### [What the task asks]
Copy out the data below. Keep every word as it is.

### [Exercise inputs]
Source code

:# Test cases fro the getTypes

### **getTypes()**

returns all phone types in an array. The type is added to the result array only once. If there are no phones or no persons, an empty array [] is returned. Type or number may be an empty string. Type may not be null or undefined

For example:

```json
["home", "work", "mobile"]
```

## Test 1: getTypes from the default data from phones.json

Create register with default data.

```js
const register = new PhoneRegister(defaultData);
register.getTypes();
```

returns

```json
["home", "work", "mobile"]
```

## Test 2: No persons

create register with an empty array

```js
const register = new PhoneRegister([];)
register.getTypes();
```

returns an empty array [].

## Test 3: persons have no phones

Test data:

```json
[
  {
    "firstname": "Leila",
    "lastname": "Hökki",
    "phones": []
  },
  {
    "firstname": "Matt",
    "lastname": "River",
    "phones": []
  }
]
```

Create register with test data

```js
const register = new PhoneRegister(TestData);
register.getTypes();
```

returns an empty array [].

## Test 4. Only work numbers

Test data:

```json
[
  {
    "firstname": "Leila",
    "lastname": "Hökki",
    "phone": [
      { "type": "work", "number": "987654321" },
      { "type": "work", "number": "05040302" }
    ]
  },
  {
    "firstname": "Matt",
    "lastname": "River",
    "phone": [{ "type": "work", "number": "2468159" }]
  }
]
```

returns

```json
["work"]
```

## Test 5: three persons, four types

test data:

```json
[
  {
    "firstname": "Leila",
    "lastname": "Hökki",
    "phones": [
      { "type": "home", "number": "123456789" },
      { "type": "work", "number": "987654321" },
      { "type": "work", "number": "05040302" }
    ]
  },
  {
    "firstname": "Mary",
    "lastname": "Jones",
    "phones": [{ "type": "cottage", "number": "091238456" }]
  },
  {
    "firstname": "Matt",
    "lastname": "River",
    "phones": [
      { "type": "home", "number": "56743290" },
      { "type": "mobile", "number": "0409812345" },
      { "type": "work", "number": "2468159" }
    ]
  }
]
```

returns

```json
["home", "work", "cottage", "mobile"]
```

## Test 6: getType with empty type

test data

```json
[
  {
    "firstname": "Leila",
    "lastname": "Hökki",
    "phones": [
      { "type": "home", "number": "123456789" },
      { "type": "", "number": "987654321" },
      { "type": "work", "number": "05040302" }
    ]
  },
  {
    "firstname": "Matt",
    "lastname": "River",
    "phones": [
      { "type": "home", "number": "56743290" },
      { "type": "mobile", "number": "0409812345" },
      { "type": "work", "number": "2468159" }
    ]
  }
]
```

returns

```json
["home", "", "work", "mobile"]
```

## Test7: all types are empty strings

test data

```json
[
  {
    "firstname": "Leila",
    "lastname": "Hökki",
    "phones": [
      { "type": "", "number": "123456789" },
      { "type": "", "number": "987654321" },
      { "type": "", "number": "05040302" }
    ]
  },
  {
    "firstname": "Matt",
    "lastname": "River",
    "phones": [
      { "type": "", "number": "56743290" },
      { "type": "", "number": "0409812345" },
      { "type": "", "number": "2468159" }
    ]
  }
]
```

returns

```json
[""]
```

### [Answer for this exercise]
Source code

:# Test cases fro the getTypes

### **getTypes()**

returns all phone types in an array. The type is added to the result array only once. If there are no phones or no persons, an empty array [] is returned. Type or number may be an empty string. Type may not be null or undefined

For example:

```json
["home", "work", "mobile"]
```

## Test 1: getTypes from the default data from phones.json

Create register with default data.

```js
const register = new PhoneRegister(defaultData);
register.getTypes();
```

returns

```json
["home", "work", "mobile"]
```

## Test 2: No persons

create register with an empty array

```js
const register = new PhoneRegister([];)
register.getTypes();
```

returns an empty array [].

## Test 3: persons have no phones

Test data:

```json
[
  {
    "firstname": "Leila",
    "lastname": "Hökki",
    "phones": []
  },
  {
    "firstname": "Matt",
    "lastname": "River",
    "phones": []
  }
]
```

Create register with test data

```js
const register = new PhoneRegister(TestData);
register.getTypes();
```

returns an empty array [].

## Test 4. Only work numbers

Test data:

```json
[
  {
    "firstname": "Leila",
    "lastname": "Hökki",
    "phone": [
      { "type": "work", "number": "987654321" },
      { "type": "work", "number": "05040302" }
    ]
  },
  {
    "firstname": "Matt",
    "lastname": "River",
    "phone": [{ "type": "work", "number": "2468159" }]
  }
]
```

returns

```json
["work"]
```

## Test 5: three persons, four types

test data:

```json
[
  {
    "firstname": "Leila",
    "lastname": "Hökki",
    "phones": [
      { "type": "home", "number": "123456789" },
      { "type": "work", "number": "987654321" },
      { "type": "work", "number": "05040302" }
    ]
  },
  {
    "firstname": "Mary",
    "lastname": "Jones",
    "phones": [{ "type": "cottage", "number": "091238456" }]
  },
  {
    "firstname": "Matt",
    "lastname": "River",
    "phones": [
      { "type": "home", "number": "56743290" },
      { "type": "mobile", "number": "0409812345" },
      { "type": "work", "number": "2468159" }
    ]
  }
]
```

returns

```json
["home", "work", "cottage", "mobile"]
```

## Test 6: getType with empty type

test data

```json
[
  {
    "firstname": "Leila",
    "lastname": "Hökki",
    "phones": [
      { "type": "home", "number": "123456789" },
      { "type": "", "number": "987654321" },
      { "type": "work", "number": "05040302" }
    ]
  },
  {
    "firstname": "Matt",
    "lastname": "River",
    "phones": [
      { "type": "home", "number": "56743290" },
      { "type": "mobile", "number": "0409812345" },
      { "type": "work", "number": "2468159" }
    ]
  }
]
```

returns

```json
["home", "", "work", "mobile"]
```

## Test7: all types are empty strings

test data

```json
[
  {
    "firstname": "Leila",
    "lastname": "Hökki",
    "phones": [
      { "type": "", "number": "123456789" },
      { "type": "", "number": "987654321" },
      { "type": "", "number": "05040302" }
    ]
  },
  {
    "firstname": "Matt",
    "lastname": "River",
    "phones": [
      { "type": "", "number": "56743290" },
      { "type": "", "number": "0409812345" },
      { "type": "", "number": "2468159" }
    ]
  }
]
```

returns

```json
[""]
```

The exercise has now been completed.